The Witch of En-Dor (I Samuel 28)

Eric Rosenberg of Hearst Newspapers wrote the kind of article that now seems like a throwback to an earlier, bolder era of American journalism.  He points out that the current Party line that Rummy has declared for the Pentagon about civil war in Iraq is absolute bull-pucky.  It's called  Changing the standards of 'civil war' : Russian revolution, Bosnia and Lebanon conflicts wouldn't fit new definition San Francisco Chronicle 10/22/06.

The Cheney-Bush team have become so "postmodern" that they think they can solve problems in the real world by just redefining words:

By the standards put forward by Defense Secretary Donald Rumsfeld and Gen.

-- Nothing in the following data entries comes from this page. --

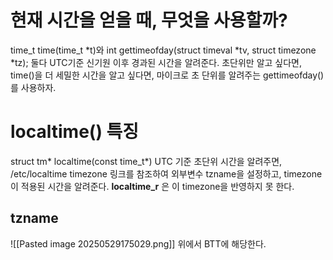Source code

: # 현재 시간을 얻을 때, 무엇을 사용할까?
time_t time(time_t *t)와 int gettimeofday(struct timeval *tv, struct timezone *tz);
둘다 UTC기준 신기원 이후 경과된 시간을 알려준다.
초단위만 알고 싶다면, time()을
더 세밀한 시간을 알고 싶다면, 마이크로 초 단위를 알려주는 gettimeofday()를 사용하자.

# localtime() 특징
struct tm* localtime(const time_t*)
UTC 기준 초단위 시간을 알려주면, /etc/localtime timezone 링크를 참조하여 외부변수 tzname을 설정하고, timezone이 적용된 시간을 알려준다.
**localtime_r** 은 이 timezone을 반영하지 못 한다.

## tzname
![[Pasted image 20250529175029.png]]
위에서 BTT에 해당한다.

George Casey, the top U.S. commander in Iraq, numerous conflicts - including the U.S. Civil War, the civil war in Russia that followed the 1917 Bolshevik revolution, and Lebanon's civil war - don't qualify. ...

Also by Rumsfeld's and Casey's logic, the U.S. Civil War is disqualified because the institutions of government functioned throughout the four-year conflict. Indeed, they worked well enough that the Union was able to conduct a presidential election during the war's height. And in large portions of the country, especially in those areas where few battles were fought, schools remained open and many people went about their daily lives without witnessing violence. New England factories produced weapons and war supplies unimpeded.

"If you are talking about conflicts confined to limited geographic areas, that would be the case in the U.S. Civil War and the case of the Russian civil war of 1917-1921," said David Laitin, a political scientist at Stanford University and an expert on civil conflicts. "It would be hard to find a civil war that doesn't have relatively specific arenas of high conflict."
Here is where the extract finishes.